I'll confess I do not really understand the solution, exactly (and not that I need to) but I was looking at it to see if using "double" for intermediate computations would help. Is it because Java does not do the computation until later? When it really needs to, or ... ? 

Unrelated, do the "hash" and "equals" still look correct for that class? 
One sure has a lot more terms in it that the other, and intuitively I would have expected them to have the same. (Again, mostly asking for my education, if you don't mind me cluttering up your bug :)
Comment 22 Markus Keller CLA 2016-04-18 07:57:01 EDT
(In reply to David Williams from comment #21)
> ...  see if using "double" for intermediate computations would help. ...

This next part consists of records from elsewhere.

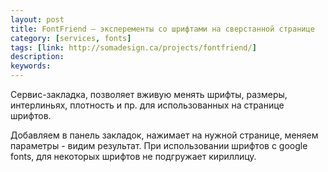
 ```yaml
---
layout: post
title: FontFriend — эксперементы со шрифтами на сверстанной странице
category: [services, fonts]
tags: [link: http://somadesign.ca/projects/fontfriend/]
description:
keywords:
---
```


<p>Сервис-закладка, позволяет вживую менять шрифты, размеры, интерлиньях, плотность и пр. для использованных на странице шрифтов.</p>
<p>Добавляем в панель закладок, нажимает на нужной странице, меняем параметры - видим результат. При использовании шрифтов с google fonts, для некоторых шрифтов не подгружает кириллицу.</p>
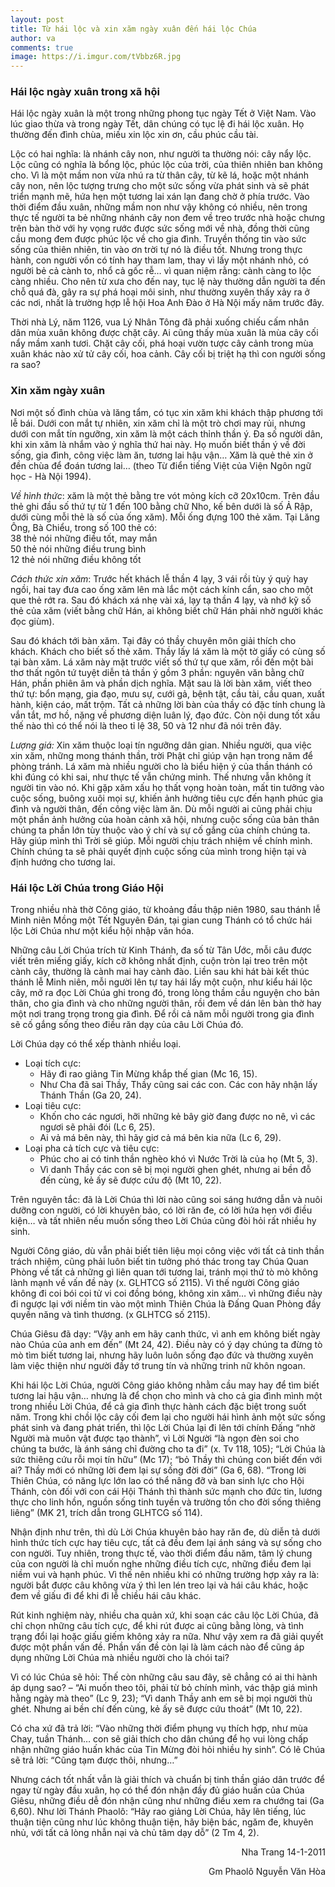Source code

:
 ```yaml
---
layout: post
title: Từ hái lộc và xin xăm ngày xuân đến hái lộc Chúa
author: va
comments: true
image: https://i.imgur.com/tVbbz6R.jpg
---
```


### Hái lộc ngày xuân trong xã hội

Hái lộc ngày xuân là một trong những phong tục ngày Tết ở Việt Nam. Vào lúc giao thừa và trong ngày Tết, dân chúng có tục lệ đi hái lộc xuân. Họ thường đến đình chùa, miếu xin lộc xin ơn, cầu phúc cầu tài.

Lộc có hai nghĩa: là nhánh cây non, như người ta thường nói: cây nẩy lộc. Lộc cũng có nghĩa là bổng lộc, phúc lộc của trời, của thiên nhiên ban không cho. Vì là một mầm non vừa nhú ra từ thân cây, từ kẽ lá, hoặc một nhánh cây non, nên lộc tượng trưng cho một sức sống vừa phát sinh và sẽ phát triển mạnh mẽ, hứa hẹn một tương lai xán lạn đang chờ ở phía trước. Vào thời điểm đầu xuân, những mầm non như vậy không có nhiều, nên trong thực tế người ta bẻ những nhánh cây non đem về treo trước nhà hoặc chưng trên bàn thờ với hy vọng rước được sức sống mới về nhà, đồng thời cũng cầu mong đem được phúc lộc về cho gia đình.
Truyền thống tin vào sức sống của thiên nhiên, tin vào ơn trời tự nó là điều tốt. Nhưng trong thực hành, con người vốn có tính hay tham lam, thay vì lấy một nhánh nhỏ, có người bẻ cả cành to, nhổ cả gốc rễ… vì quan niệm rằng: cành càng to lộc càng nhiều. Cho nên từ xưa cho đến nay, tục lệ này thường dẫn người ta đến chỗ quá đà, gây ra sự phá hoại môi sinh, như thường xuyên thấy xảy ra ở các nơi, nhất là trường hợp lễ hội Hoa Anh Đào ở Hà Nội mấy năm trước đây.

Thời nhà Lý, năm 1126, vua Lý Nhân Tông đã phải xuống chiếu cấm nhân dân mùa xuân không được chặt cây. Ai cũng thấy mùa xuân là mùa cây cối nẩy mầm xanh tươi. Chặt cây cối, phá hoại vườn tược cây cảnh trong mùa xuân khác nào xử tử cây cối, hoa cảnh. Cây cối bị triệt hạ thì con người sống ra sao?

### Xin xăm ngày xuân

Nơi một số đình chùa và lăng tẩm, có tục xin xăm khi khách thập phương tới lễ bái.
Dưới con mắt tự nhiên, xin xăm chỉ là một trò chơi may rủi, nhưng dưới con mắt tín ngưỡng, xin xăm là một cách thỉnh thần ý. Đa số người dân, khi xin xăm là nhắm vào ý nghĩa thứ hai này. Họ muốn biết thần ý về đời sống, gia đình, công việc làm ăn, tương lai hậu vận… Xăm là quẻ thẻ xin ở đền chùa để đoán tương lai… (theo Từ điển tiếng Việt của Viện Ngôn ngữ học - Hà Nội 1994).

_Về hình thức_: xăm là một thẻ bằng tre vót mỏng kích cỡ 20x10cm. Trên đầu thẻ ghi đầu số thứ tự từ 1 đến 100 bằng chữ Nho, kế bên dưới là số Ả Rập, dưới cùng mỗi thẻ là số của ống xăm). Mỗi ống đựng 100 thẻ xăm. Tại Lăng Ông, Bà Chiểu, trong số 100 thẻ có:  
38 thẻ nói những điều tốt, may mắn  
50 thẻ nói những điều trung bình  
12 thẻ nói những điều không tốt

_Cách thức xin xăm_: Trước hết khách lễ thần 4 lạy, 3 vái rồi tùy ý quỳ hay ngồi, hai tay đưa cao ống xăm lên mà lắc một cách kính cẩn, sao cho một que thẻ rớt ra. Sau đó khách xá nhẹ vài xá, lạy tạ thần 4 lạy, và nhớ kỹ số thẻ của xăm (viết bằng chữ Hán, ai không biết chữ Hán phải nhờ người khác đọc giùm).

Sau đó khách tới bàn xăm. Tại đây có thầy chuyên môn giải thích cho khách. Khách cho biết số thẻ xăm. Thầy lấy lá xăm là một tờ giấy có cùng số tại bàn xăm. Lá xăm này mặt trước viết số thứ tự que xăm, rồi đến một bài thơ thất ngôn tứ tuyệt diễn tả thần ý gồm 3 phần: nguyên văn bằng chữ Hán, phần phiên âm và phần dịch nghĩa. Mặt sau là lời bàn xăm, viết theo thứ tự: bổn mạng, gia đạo, mưu sự, cưới gả, bệnh tật, cầu tài, cầu quan, xuất hành, kiện cáo, mất trộm. Tất cả những lời bàn của thầy có đặc tính chung là vắn tắt, mơ hồ, nặng về phương diện luân lý, đạo đức. Còn nội dung tốt xấu thế nào thì có thể nói là theo tỉ lệ 38, 50 và 12 như đã nói trên đây.

_Lượng giá:_ Xin xăm thuộc loại tín ngưỡng dân gian. Nhiều người, qua việc xin xăm, những mong thánh thần, trời Phật chỉ giúp vận hạn trong năm để phòng tránh.
Lá xăm mà nhiều người cho là biểu hiện ý của thần thánh có khi đúng có khi sai, như thực tế vẫn chứng minh. Thế nhưng vẫn không ít người tin vào nó. Khi gặp xăm xấu họ thất vọng hoàn toàn, mất tin tưởng vào cuộc sống, buông xuôi mọi sự, khiến ảnh hưởng tiêu cực đến hạnh phúc gia đình và người thân, đến công việc làm ăn. Dù mỗi người ai cũng phải chịu một phần ảnh hưởng của hoàn cảnh xã hội, nhưng cuộc sống của bản thân chúng ta phần lớn tùy thuộc vào ý chí và sự cố gắng của chính chúng ta. Hãy giúp mình thì Trời sẽ giúp. Mỗi người chịu trách nhiệm về chính mình. Chính chúng ta sẽ phải quyết định cuộc sống của mình trong hiện tại và định hướng cho tương lai.

### Hái lộc Lời Chúa trong Giáo Hội

Trong nhiều nhà thờ Công giáo, từ khoảng đầu thập niên 1980, sau thánh lễ Minh niên Mồng một Tết Nguyên Đán, tại gian cung Thánh có tổ chức hái lộc Lời Chúa như một kiểu hội nhập văn hóa.

Những câu Lời Chúa trích từ Kinh Thánh, đa số từ Tân Ước, mỗi câu được viết trên miếng giấy, kích cỡ không nhất định, cuộn tròn lại treo trên một cành cây, thường là cành mai hay cành đào. Liền sau khi hát bài kết thúc thánh lễ Minh niên, mỗi người lên tự tay hái lấy một cuộn, như kiểu hái lộc cây, mở ra đọc Lời Chúa ghi trong đó, trong lòng thầm cầu nguyện cho bản thân, cho gia đình và cho những người thân, rồi đem về dán lên bàn thờ hay một nơi trang trọng trong gia đình. Để rồi cả năm mỗi người trong gia đình sẽ cố gắng sống theo điều răn dạy của câu Lời Chúa đó.

Lời Chúa dạy có thể xếp thành nhiều loại.

- Loại tích cực:
  - Hãy đi rao giảng Tin Mừng khắp thế gian (Mc 16, 15).
  - Như Cha đã sai Thầy, Thầy cũng sai các con. Các con hãy nhận lấy Thánh Thần (Ga 20, 24).
- Loại tiêu cực:
  - Khốn cho các ngươi, hỡi những kẻ bây giờ đang được no nê, vì các ngươi sẽ phải đói (Lc 6, 25).
  - Ai vả má bên này, thì hãy giơ cả má bên kia nữa (Lc 6, 29).
- Loại pha cả tích cực và tiêu cực:
  - Phúc cho ai có tinh thần nghèo khó vì Nước Trời là của họ (Mt 5, 3).
  - Vì danh Thầy các con sẽ bị mọi người ghen ghét, nhưng ai bền đỗ đến cùng, kẻ ấy sẽ được cứu độ (Mt 10, 22).

Trên nguyên tắc: đã là Lời Chúa thì lời nào cũng soi sáng hướng dẫn và nuôi dưỡng con người, có lời khuyên bảo, có lời răn đe, có lời hứa hẹn với điều kiện… và tất nhiên nếu muốn sống theo Lời Chúa cũng đòi hỏi rất nhiều hy sinh.

Người Công giáo, dù vẫn phải biết tiên liệu mọi công việc với tất cả tinh thần trách nhiệm, cũng phải luôn biết tin tưởng phó thác trong tay Chúa Quan Phòng về tất cả những gì liên quan tới tương lai, tránh mọi thứ tò mò không lành mạnh về vấn đề này (x. GLHTCG số 2115). Vì thế người Công giáo không đi coi bói coi tử vi coi đồng bóng, không xin xăm… vì những điều này đi ngược lại với niềm tin vào một mình Thiên Chúa là Đấng Quan Phòng đầy quyền năng và tình thương. (x GLHTCG số 2115).

Chúa Giêsu đã dạy: “Vậy anh em hãy canh thức, vì anh em không biết ngày nào Chúa của anh em đến” (Mt 24, 42). Điều này có ý dạy chúng ta đừng tò mò tìm biết tương lai, nhưng hãy luôn luôn sống đạo đức và thường xuyên làm việc thiện như người đầy tớ trung tín và những trinh nữ khôn ngoan.

Khi hái lộc Lời Chúa, người Công giáo không nhằm cầu may hay để tìm biết tương lai hậu vận… nhưng là để chọn cho mình và cho cả gia đình mình một trong nhiều Lời Chúa, để cả gia đình thực hành cách đặc biệt trong suốt năm. Trong khi chồi lộc cây cối đem lại cho người hái hình ảnh một sức sống phát sinh và đang phát triển, thì lộc Lời Chúa lại đi lên tới chính Đấng “nhờ Người mà muôn vật được tạo thành”, vì Lời Người “là ngọn đèn soi cho chúng ta bước, là ánh sáng chỉ đường cho ta đi” (x. Tv 118, 105); “Lời Chúa là sức thiêng cứu rỗi mọi tín hữu” (Mc 17); “bỏ Thầy thì chúng con biết đến với ai? Thầy mới có những lời đem lại sự sống đời đời” (Ga 6, 68). “Trong lời Thiên Chúa, có năng lực lớn lao có thể nâng đỡ và ban sinh lực cho Hội Thánh, còn đối với con cái Hội Thánh thì thành sức mạnh cho đức tin, lương thực cho linh hồn, nguồn sống tinh tuyền và trường tồn cho đời sống thiêng liêng” (MK 21, trích dẫn trong GLHTCG số 114).

Nhận định như trên, thì dù Lời Chúa khuyên bảo hay răn đe, dù diễn tả dưới hình thức tích cực hay tiêu cực, tất cả đều đem lại ánh sáng và sự sống cho con người. Tuy nhiên, trong thực tế, vào thời điểm đầu năm, tâm lý chung của con người là chỉ muốn nghe những điều tích cực, những điều đem lại niềm vui và hạnh phúc. Vì thế nên nhiều khi có những trường hợp xảy ra là: người bắt được câu không vừa ý thì len lén treo lại và hái câu khác, hoặc đem về giấu đi để khi đi lễ chiều hái câu khác.

Rút kinh nghiệm này, nhiều cha quản xứ, khi soạn các câu lộc Lời Chúa, đã chỉ chọn những câu tích cực, để khi rút được ai cũng bằng lòng, và tình trạng đổi lại hoặc giấu giếm không xảy ra nữa. Như vậy xem ra đã giải quyết được một phần vấn đề. Phần vấn đề còn lại là làm cách nào để cũng áp dụng những Lời Chúa mà nhiều người cho là chói tai?

Vì có lúc Chúa sẽ hỏi: Thế còn những câu sau đây, sẽ chẳng có ai thi hành áp dụng sao? – “Ai muốn theo tôi, phải từ bỏ chính mình, vác thập giá mình hằng ngày mà theo” (Lc 9, 23); “Vì danh Thầy anh em sẽ bị mọi người thù ghét. Nhưng ai bền chí đến cùng, kẻ ấy sẽ được cứu thoát” (Mt 10, 22).

Có cha xứ đã trả lời: “Vào những thời điểm phụng vụ thích hợp, như mùa Chay, tuần Thánh… con sẽ giải thích cho dân chúng để họ vui lòng chấp nhận những giáo huấn khác của Tin Mừng đòi hỏi nhiều hy sinh”. Có lẽ Chúa sẽ trả lời: “Cũng tạm được thôi, nhưng…”

Nhưng cách tốt nhất vẫn là giải thích và chuẩn bị tinh thần giáo dân trước để ngay từ ngày đầu xuân, họ có thể đón nhận đầy đủ giáo huấn của Chúa Giêsu, những điều dễ đón nhận cũng như những điều xem ra chướng tai (Ga 6,60). Như lời Thánh Phaolô: “Hãy rao giảng Lời Chúa, hãy lên tiếng, lúc thuận tiện cũng như lúc không thuận tiện, hãy biện bác, ngăm đe, khuyên nhủ, với tất cả lòng nhẫn nại và chủ tâm dạy dỗ” (2 Tm 4, 2).

<p style="text-align:right;">Nha Trang 14-1-2011</p>
<p style="text-align:right;">Gm Phaolô Nguyễn Văn Hòa</p>
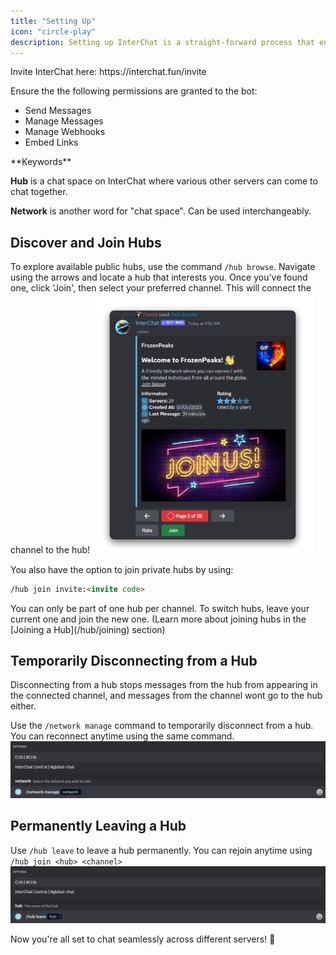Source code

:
```yaml
---
title: "Setting Up"
icon: "circle-play"
description: Setting up InterChat is a straight-forward process that enables you to chat across various servers. Follow the steps below to get started!
---
```


<Info>
Invite InterChat here: https://interchat.fun/invite 

Ensure the the following permissions are granted to the bot:
   - Send Messages
   - Manage Messages
   - Manage Webhooks
   - Embed Links
</Info>

<Tip>
**Keywords**

**Hub** is a chat space on InterChat where various other servers can come to chat together.

**Network** is another word for "chat space". Can be used interchangeably.
</Tip>

## Discover and Join Hubs


To explore available <Tooltip tip="Public hubs are the hubs listed in /hub browse">public hubs</Tooltip>, use the command `/hub browse`. Navigate using the arrows and locate a hub that interests you. Once you've found one, click 'Join', then select your preferred channel. This will connect the channel to the hub!
<img src="/images/browse.png" width="70%" height="40%"/>


You also have the option to join private hubs by using:

```md
/hub join invite:<invite code>
```
<Note>
You can only be part of one hub per channel. To switch hubs, leave your current one and join the new one. (Learn more about joining hubs in the [Joining a Hub](/hub/joining) section)
</Note>

## Temporarily Disconnecting from a Hub
  Disconnecting from a hub stops messages from the hub from appearing in the connected channel, and messages from the channel wont go to the hub either.

Use the `/network manage` command to temporarily disconnect from a hub. You can reconnect anytime using the same command.
![](/images/NetworkManage.png)

## Permanently Leaving a Hub

Use `/hub leave` to leave a hub permanently. You can rejoin anytime using `/hub join <hub> <channel>`
![](/images/HubLeave.png)

Now you're all set to chat seamlessly across different servers! 🚀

No, it's not about the precision of intermediate values or a problem of Java. It's a purely mathematical problem due to the fact that we have two integer-based coordinate systems:

1. We have APIs that define coordinates as int-based points. Existing clients rely on them, so there's no way we can change them. And even if we added new APIs with coordinates in doubles, we'd still have to support old clients forever.

2. The OS APIs are in pixels.

At non-integral scale factors, we have two competing grids whose points cannot be converted into each other without rounding. The problem is that integer additions cannot be converted to the other grid without errors. Maybe a graphical variant of comment 6 explains more than a thousand words:

Assume 150%, the width of a single pixel or point is represented by a sequence of --- or ... characters, and the whole width is delimited by |:

                3pt         +  1pt    ==   4pt
API points:    |---...---|  + |...|   ==  |---...---...|
Native pixels: |--..--..--| + |..--|  ==  |--..--..--..--|
                5px         +  2px    ==   7px [sic!]

But the problem is that 4pt * 150% == 6px and not 7px as if we had performed the addition in pixels. 

From comment #6:
> => Conclusion: With non-integral scale factors, we cannot perform
> calculations on pixel values if API clients have access to the operand
> values in points.

The invariant I gave in comment 20 is one example for this. To API clients, it has to look as if everything was computed in points. We cannot accept any implementation that reveal rounding errors like the one depicted above.

> Unrelated, do the "hash" and "equals" still look correct for that class? 
> One sure has a lot more terms in it that the other, and intuitively I would
> have expected them to have the same.

They are still correct. You rpobably got distracted by the formatting. equals() uses one field per line, whereas hashCode() contains lines with 2-3 fields each.
Comment 23 David Williams CLA 2016-04-18 09:11:18 EDT
(In reply to Markus Keller from comment #22)
Thanks! That helps me understand your comment better than I did and teaches me I should always look at complex hash and equals functions more carefully. :) 

Reading https://msdn.microsoft.com/en-us/library/ms838191.aspx helps me understand how difficult the problem is in general.
Comment 24 Mickael Istria CLA 2016-04-25 07:16:44 EDT
For those facing the issue on Linux and not able to retrieve the fixed version immediately, then simply setting -Dswt.enable.autoScale=false in eclipse.ini prevents this issue from happenning.
Comment 25 Lakshmi P Shanmugam CLA 2016-04-27 05:31:48 EDT
Verified on Ubuntu 14.04 with I20160426-1615.